### Aim of the task:
The lines wanted are those in the data below that include "Umbraco".

### Extracted entries:
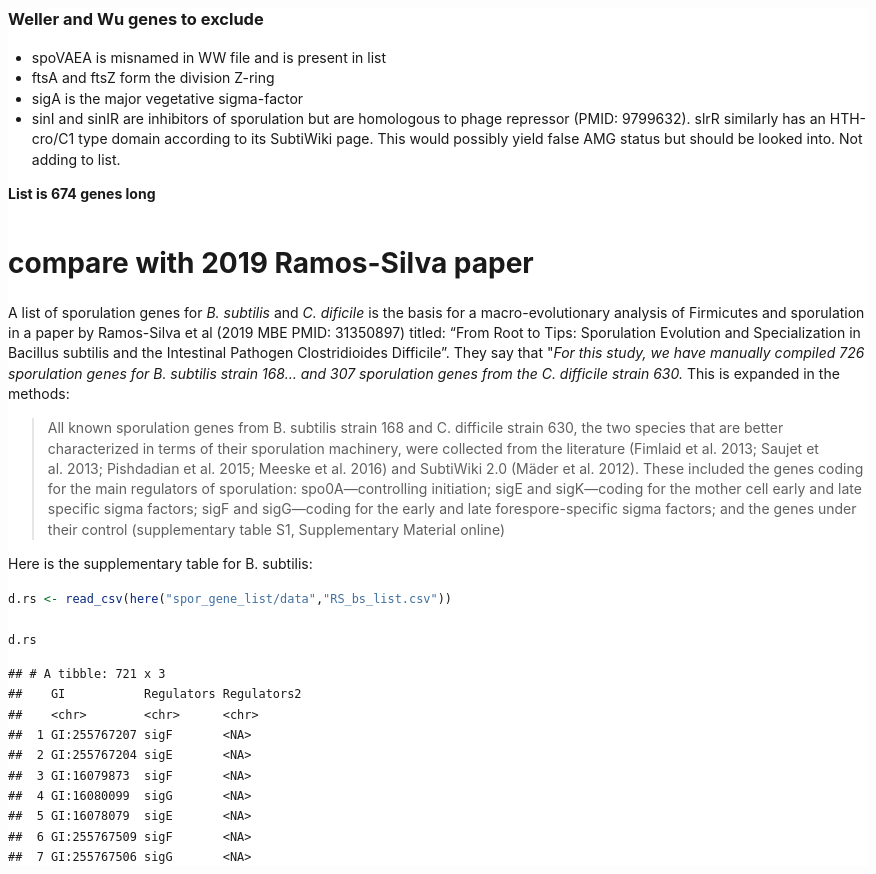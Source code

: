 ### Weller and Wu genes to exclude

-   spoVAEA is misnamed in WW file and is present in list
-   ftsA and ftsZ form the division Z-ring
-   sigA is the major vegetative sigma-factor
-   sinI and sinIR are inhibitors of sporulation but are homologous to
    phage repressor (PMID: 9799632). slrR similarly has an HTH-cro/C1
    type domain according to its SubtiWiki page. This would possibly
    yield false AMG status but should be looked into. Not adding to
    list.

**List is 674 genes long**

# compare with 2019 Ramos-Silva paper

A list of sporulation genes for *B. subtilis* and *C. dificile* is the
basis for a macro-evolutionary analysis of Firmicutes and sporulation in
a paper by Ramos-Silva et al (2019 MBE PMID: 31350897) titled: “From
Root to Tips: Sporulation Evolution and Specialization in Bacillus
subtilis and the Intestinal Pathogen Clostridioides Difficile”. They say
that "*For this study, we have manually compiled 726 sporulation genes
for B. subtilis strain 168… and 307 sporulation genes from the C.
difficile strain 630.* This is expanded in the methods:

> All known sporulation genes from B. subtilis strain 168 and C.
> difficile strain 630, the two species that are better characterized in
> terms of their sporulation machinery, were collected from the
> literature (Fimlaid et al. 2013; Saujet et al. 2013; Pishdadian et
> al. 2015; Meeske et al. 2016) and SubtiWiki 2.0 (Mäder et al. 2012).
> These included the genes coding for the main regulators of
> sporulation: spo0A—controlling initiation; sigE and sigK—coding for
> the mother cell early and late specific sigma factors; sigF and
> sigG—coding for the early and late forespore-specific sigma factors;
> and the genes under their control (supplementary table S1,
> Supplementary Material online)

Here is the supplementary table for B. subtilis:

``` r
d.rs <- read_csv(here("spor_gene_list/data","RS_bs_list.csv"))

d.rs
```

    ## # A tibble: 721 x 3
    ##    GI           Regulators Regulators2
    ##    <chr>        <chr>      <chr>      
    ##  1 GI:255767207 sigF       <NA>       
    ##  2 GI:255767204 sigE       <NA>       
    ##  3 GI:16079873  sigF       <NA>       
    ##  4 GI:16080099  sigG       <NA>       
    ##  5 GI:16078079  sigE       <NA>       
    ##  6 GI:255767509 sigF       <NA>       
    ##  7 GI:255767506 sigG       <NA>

--

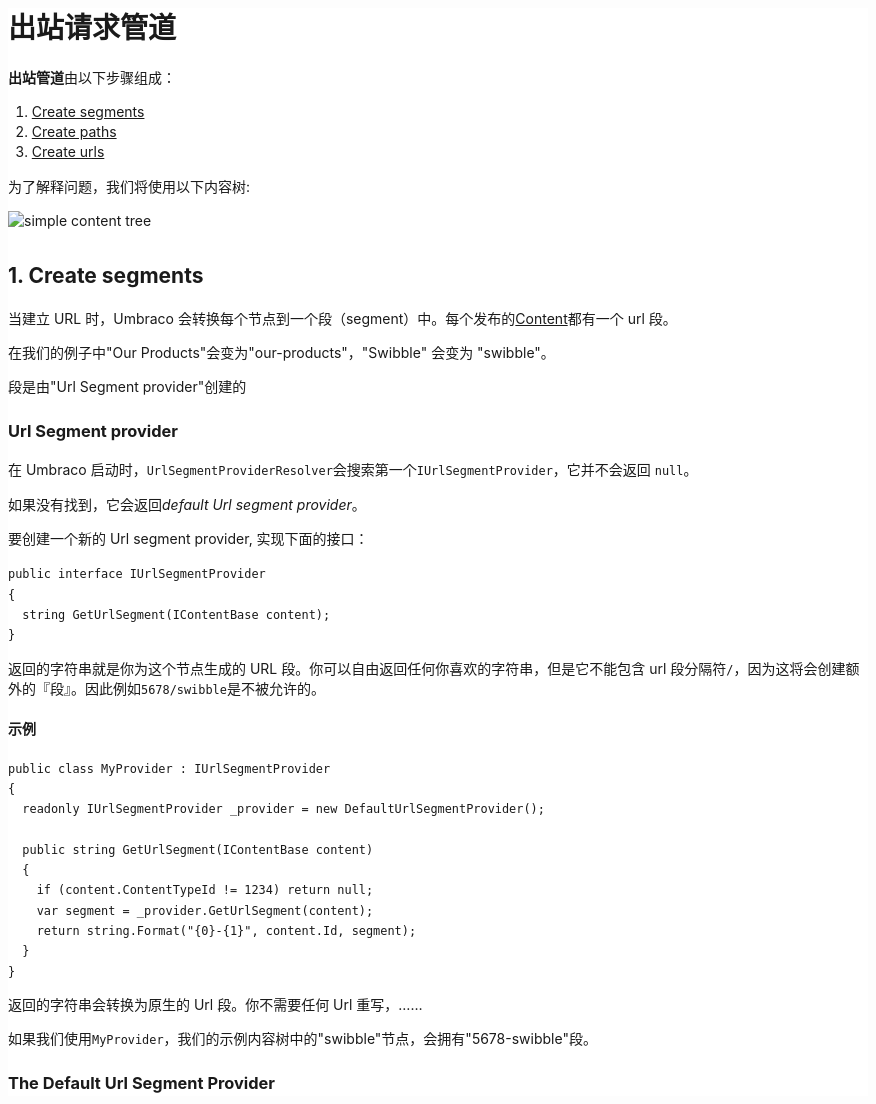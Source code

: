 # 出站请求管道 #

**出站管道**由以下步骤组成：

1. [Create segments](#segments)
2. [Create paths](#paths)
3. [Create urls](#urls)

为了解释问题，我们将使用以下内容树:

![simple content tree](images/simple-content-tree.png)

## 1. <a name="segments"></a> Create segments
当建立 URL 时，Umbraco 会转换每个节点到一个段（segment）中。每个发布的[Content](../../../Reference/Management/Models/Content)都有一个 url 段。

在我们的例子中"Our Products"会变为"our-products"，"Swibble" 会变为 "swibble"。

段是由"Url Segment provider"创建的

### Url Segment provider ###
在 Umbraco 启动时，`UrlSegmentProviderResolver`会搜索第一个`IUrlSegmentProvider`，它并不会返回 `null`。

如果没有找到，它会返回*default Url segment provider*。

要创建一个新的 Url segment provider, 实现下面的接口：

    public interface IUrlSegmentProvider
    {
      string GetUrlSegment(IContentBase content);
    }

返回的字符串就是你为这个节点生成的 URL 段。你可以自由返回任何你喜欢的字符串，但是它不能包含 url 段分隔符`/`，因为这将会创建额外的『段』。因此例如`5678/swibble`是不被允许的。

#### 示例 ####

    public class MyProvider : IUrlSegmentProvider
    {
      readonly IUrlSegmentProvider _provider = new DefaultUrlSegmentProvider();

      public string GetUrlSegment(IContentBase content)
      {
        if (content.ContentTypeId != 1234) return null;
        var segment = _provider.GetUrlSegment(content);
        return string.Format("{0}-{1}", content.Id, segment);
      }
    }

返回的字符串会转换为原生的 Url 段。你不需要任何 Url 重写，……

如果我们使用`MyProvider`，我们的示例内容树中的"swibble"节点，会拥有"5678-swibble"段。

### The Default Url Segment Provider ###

### Result for this exercise:
当建立 URL 时，Umbraco 会转换每个节点到一个段（segment）中。每个发布的[Content](../../../Reference/Management/Models/Content)都有一个 url 段。
在 Umbraco 启动时，`UrlSegmentProviderResolver`会搜索第一个`IUrlSegmentProvider`，它并不会返回 `null`。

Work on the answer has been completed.